* _Work instructions_
Each entry must be duplicated precisely, with nothing left out.

* _Provided information_
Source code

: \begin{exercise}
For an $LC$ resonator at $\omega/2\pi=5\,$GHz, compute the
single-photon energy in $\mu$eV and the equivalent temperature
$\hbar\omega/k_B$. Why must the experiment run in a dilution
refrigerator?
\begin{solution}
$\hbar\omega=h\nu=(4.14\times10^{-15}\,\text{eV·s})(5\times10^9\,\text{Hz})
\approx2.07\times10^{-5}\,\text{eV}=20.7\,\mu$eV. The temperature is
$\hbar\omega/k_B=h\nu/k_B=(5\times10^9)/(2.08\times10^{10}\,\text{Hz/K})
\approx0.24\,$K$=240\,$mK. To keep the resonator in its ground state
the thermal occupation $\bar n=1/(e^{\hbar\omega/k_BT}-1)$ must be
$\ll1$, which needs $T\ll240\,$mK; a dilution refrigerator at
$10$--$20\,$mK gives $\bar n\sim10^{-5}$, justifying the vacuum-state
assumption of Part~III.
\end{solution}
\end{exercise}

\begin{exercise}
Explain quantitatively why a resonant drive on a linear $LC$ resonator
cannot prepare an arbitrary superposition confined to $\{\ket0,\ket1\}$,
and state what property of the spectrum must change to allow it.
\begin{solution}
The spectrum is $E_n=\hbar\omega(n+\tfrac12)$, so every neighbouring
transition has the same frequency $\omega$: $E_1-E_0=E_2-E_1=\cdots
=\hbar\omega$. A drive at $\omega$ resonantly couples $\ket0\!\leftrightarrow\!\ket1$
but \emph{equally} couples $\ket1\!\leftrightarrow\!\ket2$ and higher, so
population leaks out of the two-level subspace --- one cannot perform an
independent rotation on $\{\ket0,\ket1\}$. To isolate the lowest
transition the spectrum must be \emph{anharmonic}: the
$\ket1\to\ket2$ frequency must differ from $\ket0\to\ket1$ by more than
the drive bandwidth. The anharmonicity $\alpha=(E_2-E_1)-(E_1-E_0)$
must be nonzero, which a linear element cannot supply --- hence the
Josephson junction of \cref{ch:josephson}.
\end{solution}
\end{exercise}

* _Response to this exercise_
Source code

: \begin{exercise}
For an $LC$ resonator at $\omega/2\pi=5\,$GHz, compute the
single-photon energy in $\mu$eV and the equivalent temperature
$\hbar\omega/k_B$. Why must the experiment run in a dilution
refrigerator?
\begin{solution}
$\hbar\omega=h\nu=(4.14\times10^{-15}\,\text{eV·s})(5\times10^9\,\text{Hz})
\approx2.07\times10^{-5}\,\text{eV}=20.7\,\mu$eV. The temperature is
$\hbar\omega/k_B=h\nu/k_B=(5\times10^9)/(2.08\times10^{10}\,\text{Hz/K})
\approx0.24\,$K$=240\,$mK. To keep the resonator in its ground state
the thermal occupation $\bar n=1/(e^{\hbar\omega/k_BT}-1)$ must be
$\ll1$, which needs $T\ll240\,$mK; a dilution refrigerator at
$10$--$20\,$mK gives $\bar n\sim10^{-5}$, justifying the vacuum-state
assumption of Part~III.
\end{solution}
\end{exercise}

\begin{exercise}
Explain quantitatively why a resonant drive on a linear $LC$ resonator
cannot prepare an arbitrary superposition confined to $\{\ket0,\ket1\}$,
and state what property of the spectrum must change to allow it.
\begin{solution}
The spectrum is $E_n=\hbar\omega(n+\tfrac12)$, so every neighbouring
transition has the same frequency $\omega$: $E_1-E_0=E_2-E_1=\cdots
=\hbar\omega$. A drive at $\omega$ resonantly couples $\ket0\!\leftrightarrow\!\ket1$
but \emph{equally} couples $\ket1\!\leftrightarrow\!\ket2$ and higher, so
population leaks out of the two-level subspace --- one cannot perform an
independent rotation on $\{\ket0,\ket1\}$. To isolate the lowest
transition the spectrum must be \emph{anharmonic}: the
$\ket1\to\ket2$ frequency must differ from $\ket0\to\ket1$ by more than
the drive bandwidth. The anharmonicity $\alpha=(E_2-E_1)-(E_1-E_0)$
must be nonzero, which a linear element cannot supply --- hence the
Josephson junction of \cref{ch:josephson}.
\end{solution}
\end{exercise}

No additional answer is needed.